TASK TO CARRY OUT:
Please reproduce verbatim the lines below, from the first through the one with "different feature in".

DATA RECORDS:
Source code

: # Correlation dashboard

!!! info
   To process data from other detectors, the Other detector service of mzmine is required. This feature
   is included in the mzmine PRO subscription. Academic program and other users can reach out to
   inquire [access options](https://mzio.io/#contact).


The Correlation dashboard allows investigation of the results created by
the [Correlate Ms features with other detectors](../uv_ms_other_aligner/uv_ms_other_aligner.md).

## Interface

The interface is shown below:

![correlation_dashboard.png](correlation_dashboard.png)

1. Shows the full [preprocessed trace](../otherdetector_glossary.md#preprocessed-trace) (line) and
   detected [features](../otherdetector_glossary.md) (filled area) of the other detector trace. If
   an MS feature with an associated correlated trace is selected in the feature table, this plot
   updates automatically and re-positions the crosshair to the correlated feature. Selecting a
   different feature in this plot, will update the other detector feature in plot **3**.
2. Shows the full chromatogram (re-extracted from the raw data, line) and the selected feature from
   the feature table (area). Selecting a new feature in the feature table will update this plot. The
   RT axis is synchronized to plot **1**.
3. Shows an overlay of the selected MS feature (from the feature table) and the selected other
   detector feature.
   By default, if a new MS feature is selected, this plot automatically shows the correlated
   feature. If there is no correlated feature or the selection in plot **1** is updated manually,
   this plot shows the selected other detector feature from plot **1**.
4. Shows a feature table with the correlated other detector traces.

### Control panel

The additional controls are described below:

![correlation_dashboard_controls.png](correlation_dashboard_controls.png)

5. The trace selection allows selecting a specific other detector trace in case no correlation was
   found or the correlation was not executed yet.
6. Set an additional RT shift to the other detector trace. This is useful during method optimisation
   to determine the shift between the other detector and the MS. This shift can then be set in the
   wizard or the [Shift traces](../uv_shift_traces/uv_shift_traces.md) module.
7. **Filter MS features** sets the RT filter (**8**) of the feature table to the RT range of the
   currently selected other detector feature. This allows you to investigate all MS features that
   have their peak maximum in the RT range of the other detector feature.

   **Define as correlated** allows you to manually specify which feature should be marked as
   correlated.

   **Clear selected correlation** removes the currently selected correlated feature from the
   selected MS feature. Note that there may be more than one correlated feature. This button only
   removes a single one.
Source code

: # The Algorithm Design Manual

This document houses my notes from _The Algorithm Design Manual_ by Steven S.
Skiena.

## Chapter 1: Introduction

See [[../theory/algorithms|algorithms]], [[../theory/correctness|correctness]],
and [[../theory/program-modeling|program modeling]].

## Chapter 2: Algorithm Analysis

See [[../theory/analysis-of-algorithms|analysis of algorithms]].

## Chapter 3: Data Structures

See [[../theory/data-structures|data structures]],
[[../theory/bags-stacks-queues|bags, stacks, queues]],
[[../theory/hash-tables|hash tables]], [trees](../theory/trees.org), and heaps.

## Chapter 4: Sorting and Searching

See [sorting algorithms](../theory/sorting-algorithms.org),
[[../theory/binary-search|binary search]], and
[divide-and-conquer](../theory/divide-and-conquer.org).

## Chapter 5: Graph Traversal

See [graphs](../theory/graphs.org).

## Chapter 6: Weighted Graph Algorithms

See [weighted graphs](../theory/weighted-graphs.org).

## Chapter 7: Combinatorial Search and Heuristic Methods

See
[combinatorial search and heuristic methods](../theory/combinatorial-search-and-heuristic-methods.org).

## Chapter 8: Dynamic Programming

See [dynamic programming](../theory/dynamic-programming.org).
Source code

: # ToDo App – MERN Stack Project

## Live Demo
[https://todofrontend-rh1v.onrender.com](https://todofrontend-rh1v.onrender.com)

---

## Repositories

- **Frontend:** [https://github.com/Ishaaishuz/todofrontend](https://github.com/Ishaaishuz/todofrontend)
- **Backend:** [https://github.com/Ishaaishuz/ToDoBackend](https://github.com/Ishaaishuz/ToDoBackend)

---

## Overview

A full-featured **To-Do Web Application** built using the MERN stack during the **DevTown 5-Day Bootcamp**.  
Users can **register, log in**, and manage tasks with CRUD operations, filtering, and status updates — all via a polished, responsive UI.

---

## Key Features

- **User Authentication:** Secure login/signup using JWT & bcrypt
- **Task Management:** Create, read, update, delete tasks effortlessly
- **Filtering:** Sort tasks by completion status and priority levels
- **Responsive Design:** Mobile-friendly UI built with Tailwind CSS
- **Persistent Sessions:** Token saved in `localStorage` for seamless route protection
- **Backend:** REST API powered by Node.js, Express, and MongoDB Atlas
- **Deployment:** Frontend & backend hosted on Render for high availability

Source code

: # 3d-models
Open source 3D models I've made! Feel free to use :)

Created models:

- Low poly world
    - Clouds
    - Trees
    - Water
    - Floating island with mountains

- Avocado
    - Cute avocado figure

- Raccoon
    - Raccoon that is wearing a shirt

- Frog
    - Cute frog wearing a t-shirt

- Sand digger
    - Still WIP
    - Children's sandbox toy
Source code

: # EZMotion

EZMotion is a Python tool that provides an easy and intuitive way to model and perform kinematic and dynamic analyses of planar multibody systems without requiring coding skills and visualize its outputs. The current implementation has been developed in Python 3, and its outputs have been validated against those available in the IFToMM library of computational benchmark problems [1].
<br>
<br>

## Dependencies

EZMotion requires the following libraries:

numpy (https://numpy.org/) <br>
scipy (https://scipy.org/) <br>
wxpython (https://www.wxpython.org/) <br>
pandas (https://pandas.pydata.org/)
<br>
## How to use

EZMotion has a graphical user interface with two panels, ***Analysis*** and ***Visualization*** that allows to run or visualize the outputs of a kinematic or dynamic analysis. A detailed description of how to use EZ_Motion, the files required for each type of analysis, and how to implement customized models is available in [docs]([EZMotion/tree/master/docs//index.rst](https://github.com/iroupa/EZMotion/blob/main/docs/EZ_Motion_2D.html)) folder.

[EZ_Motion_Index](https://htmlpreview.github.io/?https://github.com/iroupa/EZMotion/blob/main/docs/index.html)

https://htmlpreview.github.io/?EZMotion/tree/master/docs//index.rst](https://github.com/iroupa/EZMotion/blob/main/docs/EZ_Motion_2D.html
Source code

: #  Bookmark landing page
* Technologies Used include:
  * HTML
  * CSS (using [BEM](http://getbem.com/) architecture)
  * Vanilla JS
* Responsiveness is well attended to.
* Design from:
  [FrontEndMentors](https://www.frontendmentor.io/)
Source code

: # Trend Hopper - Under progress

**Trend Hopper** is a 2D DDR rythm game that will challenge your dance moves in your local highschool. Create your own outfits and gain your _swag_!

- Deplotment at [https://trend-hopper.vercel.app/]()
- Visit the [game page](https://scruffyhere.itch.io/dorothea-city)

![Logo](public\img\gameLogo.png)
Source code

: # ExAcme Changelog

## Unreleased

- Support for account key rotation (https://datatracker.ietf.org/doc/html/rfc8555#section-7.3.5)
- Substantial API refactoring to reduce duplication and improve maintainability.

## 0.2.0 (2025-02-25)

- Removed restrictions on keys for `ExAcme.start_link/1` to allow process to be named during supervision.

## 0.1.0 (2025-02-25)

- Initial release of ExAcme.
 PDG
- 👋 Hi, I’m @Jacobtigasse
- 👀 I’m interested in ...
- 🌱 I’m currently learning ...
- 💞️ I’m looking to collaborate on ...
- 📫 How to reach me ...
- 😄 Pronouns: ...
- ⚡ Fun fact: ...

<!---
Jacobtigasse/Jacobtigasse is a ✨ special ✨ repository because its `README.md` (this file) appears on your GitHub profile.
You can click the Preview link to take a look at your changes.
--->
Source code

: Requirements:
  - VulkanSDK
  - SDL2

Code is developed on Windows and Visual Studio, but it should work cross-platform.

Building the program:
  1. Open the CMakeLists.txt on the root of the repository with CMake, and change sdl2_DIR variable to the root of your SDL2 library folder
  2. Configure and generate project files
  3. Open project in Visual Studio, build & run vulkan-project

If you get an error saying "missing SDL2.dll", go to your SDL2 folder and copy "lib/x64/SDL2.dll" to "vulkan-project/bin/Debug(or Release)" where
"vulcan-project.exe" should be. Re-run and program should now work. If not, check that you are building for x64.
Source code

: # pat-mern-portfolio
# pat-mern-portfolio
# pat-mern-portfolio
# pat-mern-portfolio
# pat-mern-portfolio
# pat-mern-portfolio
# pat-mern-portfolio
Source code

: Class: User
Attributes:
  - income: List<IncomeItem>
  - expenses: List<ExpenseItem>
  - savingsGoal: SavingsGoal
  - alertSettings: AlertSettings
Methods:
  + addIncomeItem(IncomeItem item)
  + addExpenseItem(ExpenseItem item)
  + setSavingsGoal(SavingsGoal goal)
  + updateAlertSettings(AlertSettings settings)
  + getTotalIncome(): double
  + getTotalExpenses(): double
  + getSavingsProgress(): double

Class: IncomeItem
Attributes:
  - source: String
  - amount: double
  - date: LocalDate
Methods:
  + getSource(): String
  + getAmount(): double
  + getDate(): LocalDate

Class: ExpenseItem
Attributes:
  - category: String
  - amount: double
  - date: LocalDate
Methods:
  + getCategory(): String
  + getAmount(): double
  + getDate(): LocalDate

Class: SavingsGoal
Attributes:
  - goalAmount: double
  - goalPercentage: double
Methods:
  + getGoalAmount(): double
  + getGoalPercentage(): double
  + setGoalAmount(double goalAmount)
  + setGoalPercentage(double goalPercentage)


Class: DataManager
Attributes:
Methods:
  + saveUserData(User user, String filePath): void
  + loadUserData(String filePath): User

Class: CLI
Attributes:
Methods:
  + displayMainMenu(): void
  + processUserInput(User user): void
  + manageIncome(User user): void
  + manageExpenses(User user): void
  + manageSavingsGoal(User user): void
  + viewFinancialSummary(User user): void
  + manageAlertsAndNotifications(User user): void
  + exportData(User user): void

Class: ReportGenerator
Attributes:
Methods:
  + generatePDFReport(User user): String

WRITTEN RESPONSE:
Source code

: # Correlation dashboard

!!! info
   To process data from other detectors, the Other detector service of mzmine is required. This feature
   is included in the mzmine PRO subscription. Academic program and other users can reach out to
   inquire [access options](https://mzio.io/#contact).


The Correlation dashboard allows investigation of the results created by
the [Correlate Ms features with other detectors](../uv_ms_other_aligner/uv_ms_other_aligner.md).

## Interface

The interface is shown below:

![correlation_dashboard.png](correlation_dashboard.png)

1. Shows the full [preprocessed trace](../otherdetector_glossary.md#preprocessed-trace) (line) and
   detected [features](../otherdetector_glossary.md) (filled area) of the other detector trace. If
   an MS feature with an associated correlated trace is selected in the feature table, this plot
   updates automatically and re-positions the crosshair to the correlated feature. Selecting a
   different feature in this plot, will update the other detector feature in plot **3**.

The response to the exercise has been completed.